START Data records

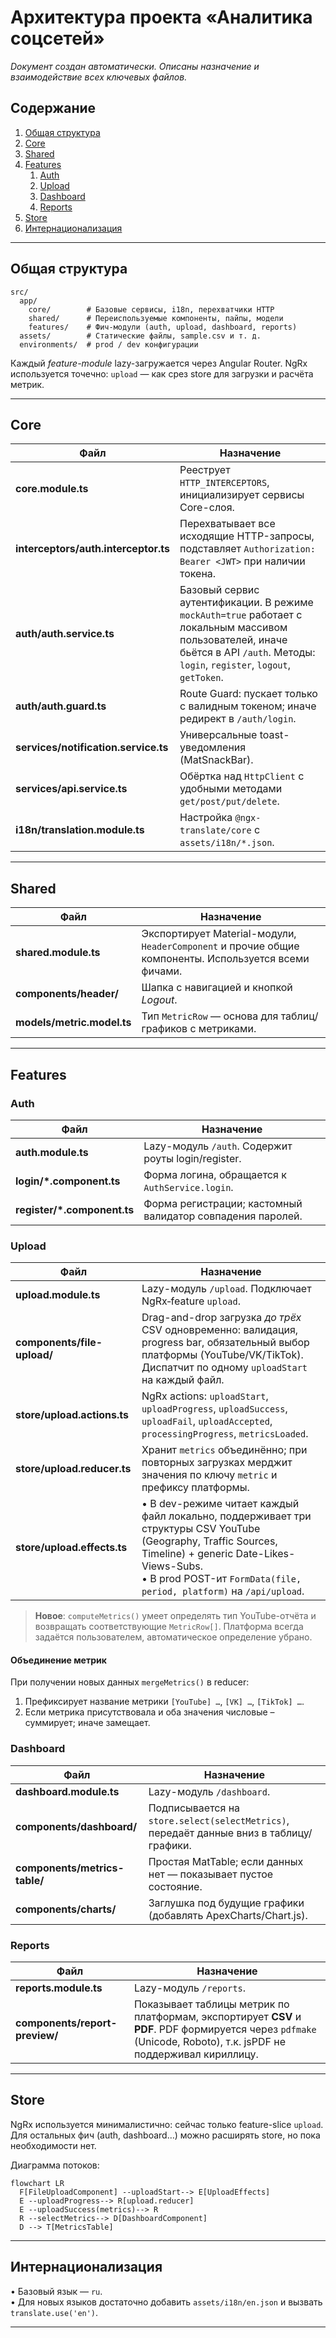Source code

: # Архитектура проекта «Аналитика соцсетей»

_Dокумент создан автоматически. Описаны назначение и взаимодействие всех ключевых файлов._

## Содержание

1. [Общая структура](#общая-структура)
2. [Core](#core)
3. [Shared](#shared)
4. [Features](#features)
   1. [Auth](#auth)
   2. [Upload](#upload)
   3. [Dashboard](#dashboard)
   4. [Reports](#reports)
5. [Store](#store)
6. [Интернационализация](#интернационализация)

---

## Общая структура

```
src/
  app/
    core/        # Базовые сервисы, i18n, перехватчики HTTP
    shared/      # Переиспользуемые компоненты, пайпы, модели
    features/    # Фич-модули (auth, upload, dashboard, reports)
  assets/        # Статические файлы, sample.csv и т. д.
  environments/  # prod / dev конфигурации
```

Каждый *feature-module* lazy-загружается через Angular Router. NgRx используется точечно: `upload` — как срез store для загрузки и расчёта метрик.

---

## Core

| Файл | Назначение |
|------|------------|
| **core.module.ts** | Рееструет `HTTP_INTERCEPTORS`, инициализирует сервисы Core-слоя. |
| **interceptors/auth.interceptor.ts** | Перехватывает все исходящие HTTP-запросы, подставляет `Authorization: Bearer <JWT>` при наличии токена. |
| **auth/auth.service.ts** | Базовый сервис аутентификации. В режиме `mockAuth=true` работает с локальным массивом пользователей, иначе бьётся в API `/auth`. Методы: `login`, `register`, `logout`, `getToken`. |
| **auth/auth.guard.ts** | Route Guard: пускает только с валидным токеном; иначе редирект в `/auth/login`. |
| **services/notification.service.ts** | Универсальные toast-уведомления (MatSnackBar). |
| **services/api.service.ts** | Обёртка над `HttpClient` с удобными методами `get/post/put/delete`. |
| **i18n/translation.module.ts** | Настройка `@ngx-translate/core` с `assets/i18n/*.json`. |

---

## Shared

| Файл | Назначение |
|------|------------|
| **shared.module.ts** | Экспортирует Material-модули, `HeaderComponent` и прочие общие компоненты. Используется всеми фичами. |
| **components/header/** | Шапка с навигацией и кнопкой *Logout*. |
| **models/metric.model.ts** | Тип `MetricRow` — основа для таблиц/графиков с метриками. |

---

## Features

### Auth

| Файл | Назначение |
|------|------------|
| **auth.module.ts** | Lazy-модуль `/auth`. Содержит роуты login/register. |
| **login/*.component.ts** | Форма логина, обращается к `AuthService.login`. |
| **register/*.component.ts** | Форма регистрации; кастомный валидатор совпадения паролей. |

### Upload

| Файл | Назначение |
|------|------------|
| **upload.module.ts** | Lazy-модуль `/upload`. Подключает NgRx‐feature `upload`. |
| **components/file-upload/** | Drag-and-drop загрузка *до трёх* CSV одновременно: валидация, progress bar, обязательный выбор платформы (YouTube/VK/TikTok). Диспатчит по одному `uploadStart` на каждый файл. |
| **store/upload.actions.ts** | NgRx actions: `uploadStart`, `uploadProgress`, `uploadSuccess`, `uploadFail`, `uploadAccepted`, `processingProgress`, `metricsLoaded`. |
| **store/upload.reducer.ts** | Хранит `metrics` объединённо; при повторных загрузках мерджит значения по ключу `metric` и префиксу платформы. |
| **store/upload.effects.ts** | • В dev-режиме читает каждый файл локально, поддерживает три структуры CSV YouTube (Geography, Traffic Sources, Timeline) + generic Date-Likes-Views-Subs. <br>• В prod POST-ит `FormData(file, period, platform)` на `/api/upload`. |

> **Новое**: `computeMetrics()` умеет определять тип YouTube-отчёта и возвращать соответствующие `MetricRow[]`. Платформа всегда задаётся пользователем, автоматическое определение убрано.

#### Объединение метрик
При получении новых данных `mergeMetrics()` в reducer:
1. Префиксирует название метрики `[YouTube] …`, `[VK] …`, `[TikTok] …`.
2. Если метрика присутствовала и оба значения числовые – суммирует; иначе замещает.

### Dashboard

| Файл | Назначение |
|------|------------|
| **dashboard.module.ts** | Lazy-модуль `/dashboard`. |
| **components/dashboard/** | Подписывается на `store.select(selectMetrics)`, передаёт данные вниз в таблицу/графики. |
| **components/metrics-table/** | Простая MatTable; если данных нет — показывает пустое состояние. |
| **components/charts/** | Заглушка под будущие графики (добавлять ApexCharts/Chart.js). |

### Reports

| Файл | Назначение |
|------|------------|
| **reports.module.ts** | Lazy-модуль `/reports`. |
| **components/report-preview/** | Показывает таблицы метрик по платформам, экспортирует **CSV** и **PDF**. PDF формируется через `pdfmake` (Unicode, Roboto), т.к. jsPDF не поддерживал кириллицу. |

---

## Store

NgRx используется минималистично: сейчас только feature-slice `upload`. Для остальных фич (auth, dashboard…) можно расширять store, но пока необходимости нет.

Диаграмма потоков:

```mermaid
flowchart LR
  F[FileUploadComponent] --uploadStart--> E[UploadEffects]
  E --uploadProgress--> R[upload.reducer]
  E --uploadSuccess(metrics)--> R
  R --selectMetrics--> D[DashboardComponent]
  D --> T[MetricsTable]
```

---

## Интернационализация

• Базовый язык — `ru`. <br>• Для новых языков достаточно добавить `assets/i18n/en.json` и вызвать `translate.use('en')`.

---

END Data records

Where the data above reaches the line holding "3. [Shared](#shared)", begin printing, and stop after the line holding "с удобными методами". Each line must be reproduced exactly, with nothing else added.

• Completed task:
3. [Shared](#shared)
4. [Features](#features)
   1. [Auth](#auth)
   2. [Upload](#upload)
   3. [Dashboard](#dashboard)
   4. [Reports](#reports)
5. [Store](#store)
6. [Интернационализация](#интернационализация)

---

## Общая структура

```
src/
  app/
    core/        # Базовые сервисы, i18n, перехватчики HTTP
    shared/      # Переиспользуемые компоненты, пайпы, модели
    features/    # Фич-модули (auth, upload, dashboard, reports)
  assets/        # Статические файлы, sample.csv и т. д.
  environments/  # prod / dev конфигурации
```

Каждый *feature-module* lazy-загружается через Angular Router. NgRx используется точечно: `upload` — как срез store для загрузки и расчёта метрик.

---

## Core

| Файл | Назначение |
|------|------------|
| **core.module.ts** | Рееструет `HTTP_INTERCEPTORS`, инициализирует сервисы Core-слоя. |
| **interceptors/auth.interceptor.ts** | Перехватывает все исходящие HTTP-запросы, подставляет `Authorization: Bearer <JWT>` при наличии токена. |
| **auth/auth.service.ts** | Базовый сервис аутентификации. В режиме `mockAuth=true` работает с локальным массивом пользователей, иначе бьётся в API `/auth`. Методы: `login`, `register`, `logout`, `getToken`. |
| **auth/auth.guard.ts** | Route Guard: пускает только с валидным токеном; иначе редирект в `/auth/login`. |
| **services/notification.service.ts** | Универсальные toast-уведомления (MatSnackBar). |
| **services/api.service.ts** | Обёртка над `HttpClient` с удобными методами `get/post/put/delete`. |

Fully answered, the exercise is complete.